The State of Startup Funding: Q1 2026
1,729 companies raised more than $174 billion in the first quarter of 2026. Six AI rounds took nearly half of it, debt quietly became a top 4 deal type, and the early stage market kept funding founders in volume while sending them a smaller share of the money than at any point in recent memory.
Published June 2026 · Based on verified funding records tracked January 1 - March 31, 2026 · Fundraise Insider Research Desk
This report analyzes every funding event captured in the Fundraise Insider database for the first quarter of 2026. It covers round sizes, stage dynamics, sector flows, geography, investor activity, and the profile of the companies that actually got funded.
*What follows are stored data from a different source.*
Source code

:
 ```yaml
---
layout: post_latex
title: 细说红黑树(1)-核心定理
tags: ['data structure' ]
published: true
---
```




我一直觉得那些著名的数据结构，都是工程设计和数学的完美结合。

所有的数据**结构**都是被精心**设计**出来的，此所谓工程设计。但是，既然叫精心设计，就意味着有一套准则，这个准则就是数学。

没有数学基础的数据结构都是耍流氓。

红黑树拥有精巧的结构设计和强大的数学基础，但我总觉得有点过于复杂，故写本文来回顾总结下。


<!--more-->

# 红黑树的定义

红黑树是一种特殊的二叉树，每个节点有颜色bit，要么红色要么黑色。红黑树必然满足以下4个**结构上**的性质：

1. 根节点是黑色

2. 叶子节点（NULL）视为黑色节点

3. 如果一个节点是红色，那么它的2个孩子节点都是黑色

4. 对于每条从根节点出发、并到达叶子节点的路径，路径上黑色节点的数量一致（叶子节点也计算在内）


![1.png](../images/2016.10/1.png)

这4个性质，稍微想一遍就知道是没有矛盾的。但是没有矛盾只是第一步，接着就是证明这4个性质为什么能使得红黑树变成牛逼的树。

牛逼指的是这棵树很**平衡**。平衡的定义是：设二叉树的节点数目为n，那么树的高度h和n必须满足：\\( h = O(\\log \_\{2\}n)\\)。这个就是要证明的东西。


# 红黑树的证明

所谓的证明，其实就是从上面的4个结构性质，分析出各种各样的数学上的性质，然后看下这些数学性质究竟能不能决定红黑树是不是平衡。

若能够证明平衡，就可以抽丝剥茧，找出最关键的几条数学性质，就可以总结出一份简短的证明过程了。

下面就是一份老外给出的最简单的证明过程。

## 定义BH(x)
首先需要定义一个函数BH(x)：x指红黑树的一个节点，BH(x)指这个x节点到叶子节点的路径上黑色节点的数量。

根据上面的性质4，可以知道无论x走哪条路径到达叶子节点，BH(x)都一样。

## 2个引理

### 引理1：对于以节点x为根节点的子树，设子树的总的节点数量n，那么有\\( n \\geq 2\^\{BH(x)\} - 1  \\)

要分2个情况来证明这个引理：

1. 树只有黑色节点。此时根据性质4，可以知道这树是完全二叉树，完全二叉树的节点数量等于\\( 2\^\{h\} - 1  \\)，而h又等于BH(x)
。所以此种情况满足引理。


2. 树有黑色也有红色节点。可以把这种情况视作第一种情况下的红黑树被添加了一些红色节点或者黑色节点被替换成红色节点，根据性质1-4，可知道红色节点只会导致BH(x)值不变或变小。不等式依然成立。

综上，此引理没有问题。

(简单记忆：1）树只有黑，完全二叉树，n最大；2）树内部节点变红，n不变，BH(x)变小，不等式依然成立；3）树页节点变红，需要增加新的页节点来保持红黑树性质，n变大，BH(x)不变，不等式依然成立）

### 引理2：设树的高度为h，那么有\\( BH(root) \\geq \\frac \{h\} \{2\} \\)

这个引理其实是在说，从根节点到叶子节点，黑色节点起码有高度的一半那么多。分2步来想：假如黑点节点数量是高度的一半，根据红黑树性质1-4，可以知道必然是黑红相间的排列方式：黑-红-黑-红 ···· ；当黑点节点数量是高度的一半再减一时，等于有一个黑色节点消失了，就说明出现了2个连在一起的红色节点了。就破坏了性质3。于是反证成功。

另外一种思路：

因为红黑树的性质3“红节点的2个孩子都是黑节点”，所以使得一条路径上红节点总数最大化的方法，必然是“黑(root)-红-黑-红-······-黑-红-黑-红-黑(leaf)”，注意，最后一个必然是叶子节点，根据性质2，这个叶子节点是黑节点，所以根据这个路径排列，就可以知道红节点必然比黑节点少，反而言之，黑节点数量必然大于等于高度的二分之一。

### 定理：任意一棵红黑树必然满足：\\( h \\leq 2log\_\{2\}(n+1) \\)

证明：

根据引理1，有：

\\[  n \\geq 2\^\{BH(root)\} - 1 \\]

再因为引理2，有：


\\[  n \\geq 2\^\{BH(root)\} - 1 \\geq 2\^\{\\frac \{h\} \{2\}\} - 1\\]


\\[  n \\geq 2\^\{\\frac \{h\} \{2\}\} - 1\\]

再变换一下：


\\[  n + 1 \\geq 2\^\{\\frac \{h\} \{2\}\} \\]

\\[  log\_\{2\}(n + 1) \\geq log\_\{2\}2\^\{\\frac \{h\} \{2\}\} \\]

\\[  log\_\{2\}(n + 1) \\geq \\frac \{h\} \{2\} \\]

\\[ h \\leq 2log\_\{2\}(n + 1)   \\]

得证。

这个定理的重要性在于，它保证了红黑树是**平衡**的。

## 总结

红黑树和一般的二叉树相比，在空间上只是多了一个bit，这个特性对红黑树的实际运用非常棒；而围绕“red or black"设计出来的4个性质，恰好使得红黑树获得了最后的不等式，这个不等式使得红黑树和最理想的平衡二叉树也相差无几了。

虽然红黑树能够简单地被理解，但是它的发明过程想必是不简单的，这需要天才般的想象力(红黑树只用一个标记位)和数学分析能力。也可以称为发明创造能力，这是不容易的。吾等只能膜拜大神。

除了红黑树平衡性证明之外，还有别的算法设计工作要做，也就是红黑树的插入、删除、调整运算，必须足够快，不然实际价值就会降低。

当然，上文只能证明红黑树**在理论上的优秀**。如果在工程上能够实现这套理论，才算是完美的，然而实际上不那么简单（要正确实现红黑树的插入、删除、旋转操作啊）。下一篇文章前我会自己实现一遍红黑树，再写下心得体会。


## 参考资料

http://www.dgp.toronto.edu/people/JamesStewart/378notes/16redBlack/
Fundraise Insider tracks newly funded companies every week and pairs each one with verified C suite B2B leads list, including direct emails and LinkedIn profiles. The thesis behind the product is the same thesis that runs through this report: a company that closed funding days ago has fresh budget and open decisions, which makes timing the most valuable variable in B2B outreach. The B2B contact database currently holds more than 47,000 verified contacts across 138 industries, with roughly 250 new leads added each week.
Table of Contents
- Key Findings
- The Headline Numbers
- Capital Concentration: A Top Heavy Quarter
- AI: 36 Percent of Deals, 57 Percent of Capital
- Stage Dynamics and Round Size Benchmarks
- Geography
- Debt Financing: The Quarter's Quiet Story
- Sector Deep Dives
- Who Wrote the Checks
- Who Got Funded: Age and Headcount
- Outlook for Q2 2026
- Methodology
Key Findings
- 1,729 companies raised funding in Q1 2026, with $174.5 billion in disclosed capital across the 1,422 companies that reported a round amount.
- The top 10 deals captured 51.1 percent of all disclosed capital, and the top 50 captured 67.7 percent.
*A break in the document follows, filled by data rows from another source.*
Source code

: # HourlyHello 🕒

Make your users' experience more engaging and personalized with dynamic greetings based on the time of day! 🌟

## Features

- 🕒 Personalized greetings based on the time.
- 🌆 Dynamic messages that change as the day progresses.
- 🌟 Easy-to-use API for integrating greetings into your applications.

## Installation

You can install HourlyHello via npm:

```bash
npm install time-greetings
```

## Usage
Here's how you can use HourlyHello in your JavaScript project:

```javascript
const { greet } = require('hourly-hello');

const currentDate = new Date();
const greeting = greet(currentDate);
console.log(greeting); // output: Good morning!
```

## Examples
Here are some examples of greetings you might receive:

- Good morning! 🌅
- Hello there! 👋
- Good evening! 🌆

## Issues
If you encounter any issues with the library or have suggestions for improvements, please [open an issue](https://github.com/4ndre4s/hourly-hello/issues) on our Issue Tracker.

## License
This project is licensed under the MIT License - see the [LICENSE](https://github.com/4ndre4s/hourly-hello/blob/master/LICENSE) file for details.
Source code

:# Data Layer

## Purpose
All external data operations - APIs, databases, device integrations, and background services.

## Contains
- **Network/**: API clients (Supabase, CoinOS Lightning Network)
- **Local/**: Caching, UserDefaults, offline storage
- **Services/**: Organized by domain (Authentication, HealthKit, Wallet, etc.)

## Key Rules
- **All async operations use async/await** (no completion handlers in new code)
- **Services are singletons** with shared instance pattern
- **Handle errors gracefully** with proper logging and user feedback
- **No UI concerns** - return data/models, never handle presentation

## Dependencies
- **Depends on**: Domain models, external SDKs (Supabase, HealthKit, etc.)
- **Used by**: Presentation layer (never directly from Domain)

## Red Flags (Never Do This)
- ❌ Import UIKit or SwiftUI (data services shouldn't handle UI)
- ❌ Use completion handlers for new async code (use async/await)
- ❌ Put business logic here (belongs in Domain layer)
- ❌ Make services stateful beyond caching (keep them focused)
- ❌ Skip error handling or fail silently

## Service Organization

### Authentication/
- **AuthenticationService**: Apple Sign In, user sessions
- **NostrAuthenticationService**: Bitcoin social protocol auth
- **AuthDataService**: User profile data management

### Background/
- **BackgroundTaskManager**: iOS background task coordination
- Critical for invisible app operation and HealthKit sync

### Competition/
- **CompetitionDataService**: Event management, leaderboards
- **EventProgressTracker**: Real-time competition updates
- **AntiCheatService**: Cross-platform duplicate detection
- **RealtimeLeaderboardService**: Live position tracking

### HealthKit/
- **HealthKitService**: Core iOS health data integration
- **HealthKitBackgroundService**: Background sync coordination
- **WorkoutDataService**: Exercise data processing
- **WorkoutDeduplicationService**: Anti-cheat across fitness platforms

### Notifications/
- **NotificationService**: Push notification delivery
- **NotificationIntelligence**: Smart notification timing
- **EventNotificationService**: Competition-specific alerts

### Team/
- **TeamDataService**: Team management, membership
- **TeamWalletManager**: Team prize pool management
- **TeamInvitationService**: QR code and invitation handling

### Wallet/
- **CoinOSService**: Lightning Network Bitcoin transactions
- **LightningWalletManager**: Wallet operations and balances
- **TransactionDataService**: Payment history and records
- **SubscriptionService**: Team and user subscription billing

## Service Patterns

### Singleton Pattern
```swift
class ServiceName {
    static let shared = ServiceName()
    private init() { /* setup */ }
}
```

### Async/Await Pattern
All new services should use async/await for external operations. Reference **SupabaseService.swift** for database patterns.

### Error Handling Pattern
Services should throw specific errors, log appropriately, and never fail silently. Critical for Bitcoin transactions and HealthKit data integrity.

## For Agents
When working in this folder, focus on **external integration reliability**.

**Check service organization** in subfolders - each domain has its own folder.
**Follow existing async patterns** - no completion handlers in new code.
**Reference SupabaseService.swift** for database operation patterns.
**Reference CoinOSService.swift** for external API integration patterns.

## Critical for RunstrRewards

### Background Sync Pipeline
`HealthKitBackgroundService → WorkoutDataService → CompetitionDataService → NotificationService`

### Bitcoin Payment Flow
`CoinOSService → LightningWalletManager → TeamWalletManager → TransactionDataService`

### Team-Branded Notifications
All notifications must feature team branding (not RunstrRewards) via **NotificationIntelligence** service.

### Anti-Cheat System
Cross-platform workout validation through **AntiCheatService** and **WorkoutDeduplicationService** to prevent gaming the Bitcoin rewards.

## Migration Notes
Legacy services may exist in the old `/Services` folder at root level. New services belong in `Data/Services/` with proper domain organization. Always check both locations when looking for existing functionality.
- AI companies made up 36.4 percent of funded companies but absorbed 57 percent of disclosed dollars.
- AI density rises with stage: 44.3 percent of pre seed deals, climbing to 59.2 percent of Series B deals.
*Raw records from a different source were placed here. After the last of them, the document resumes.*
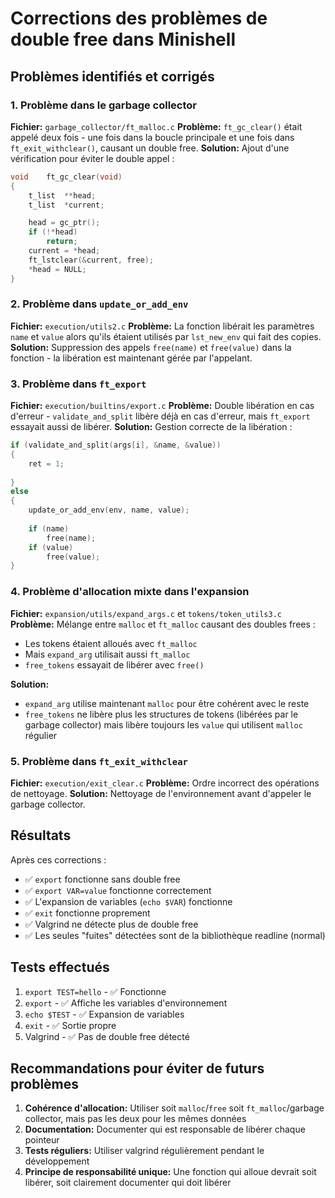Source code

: # Corrections des problèmes de double free dans Minishell

## Problèmes identifiés et corrigés

### 1. **Problème dans le garbage collector**
**Fichier:** `garbage_collector/ft_malloc.c`
**Problème:** `ft_gc_clear()` était appelé deux fois - une fois dans la boucle principale et une fois dans `ft_exit_withclear()`, causant un double free.
**Solution:** Ajout d'une vérification pour éviter le double appel :
```c
void	ft_gc_clear(void)
{
	t_list	**head;
	t_list	*current;

	head = gc_ptr();
	if (!*head)  
		return;
	current = *head;
	ft_lstclear(&current, free);
	*head = NULL;
}
```

### 2. **Problème dans `update_or_add_env`**
**Fichier:** `execution/utils2.c`
**Problème:** La fonction libérait les paramètres `name` et `value` alors qu'ils étaient utilisés par `lst_new_env` qui fait des copies.
**Solution:** Suppression des appels `free(name)` et `free(value)` dans la fonction - la libération est maintenant gérée par l'appelant.

### 3. **Problème dans `ft_export`**
**Fichier:** `execution/builtins/export.c`
**Problème:** Double libération en cas d'erreur - `validate_and_split` libère déjà en cas d'erreur, mais `ft_export` essayait aussi de libérer.
**Solution:** Gestion correcte de la libération :
```c
if (validate_and_split(args[i], &name, &value))
{
    ret = 1;
    
}
else
{
    update_or_add_env(env, name, value);
    
    if (name)
        free(name);
    if (value)
        free(value);
}
```

### 4. **Problème d'allocation mixte dans l'expansion**
**Fichier:** `expansion/utils/expand_args.c` et `tokens/token_utils3.c`
**Problème:** Mélange entre `malloc` et `ft_malloc` causant des doubles frees :
- Les tokens étaient alloués avec `ft_malloc`
- Mais `expand_arg` utilisait aussi `ft_malloc`
- `free_tokens` essayait de libérer avec `free()`

**Solution:** 
- `expand_arg` utilise maintenant `malloc` pour être cohérent avec le reste
- `free_tokens` ne libère plus les structures de tokens (libérées par le garbage collector) mais libère toujours les `value` qui utilisent `malloc` régulier

### 5. **Problème dans `ft_exit_withclear`**
**Fichier:** `execution/exit_clear.c`
**Problème:** Ordre incorrect des opérations de nettoyage.
**Solution:** Nettoyage de l'environnement avant d'appeler le garbage collector.

## Résultats

Après ces corrections :
- ✅ `export` fonctionne sans double free
- ✅ `export VAR=value` fonctionne correctement
- ✅ L'expansion de variables (`echo $VAR`) fonctionne
- ✅ `exit` fonctionne proprement
- ✅ Valgrind ne détecte plus de double free
- ✅ Les seules "fuites" détectées sont de la bibliothèque readline (normal)

## Tests effectués

1. `export TEST=hello` - ✅ Fonctionne
2. `export` - ✅ Affiche les variables d'environnement
3. `echo $TEST` - ✅ Expansion de variables
4. `exit` - ✅ Sortie propre
5. Valgrind - ✅ Pas de double free détecté

## Recommandations pour éviter de futurs problèmes

1. **Cohérence d'allocation:** Utiliser soit `malloc`/`free` soit `ft_malloc`/garbage collector, mais pas les deux pour les mêmes données
2. **Documentation:** Documenter qui est responsable de libérer chaque pointeur
3. **Tests réguliers:** Utiliser valgrind régulièrement pendant le développement
4. **Principe de responsabilité unique:** Une fonction qui alloue devrait soit libérer, soit clairement documenter qui doit libérer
- Pre seed through Series A produced 47.8 percent of named stage deals but only 7.5 percent of capital.
- Debt financing reached 171 deals and $35.1 billion, with a $100 million median, larger than the Series C median.
- California took 28.9 percent of deals and 63.7 percent of capital.
- Median round benchmarks: seed $4 million, Series A $20 million, Series B $50 million, Series C $75 million, Series D $146.5 million.
- Deal flow stayed steady at roughly 130 to 155 newly funded companies per full week, with no slow weeks in the quarter.
The Headline Numbers
The quarter delivered 1,729 funded companies across 105 industries. The 1,422 companies with disclosed amounts raised a combined $174.5 billion, and the median disclosed round was $10.7 million.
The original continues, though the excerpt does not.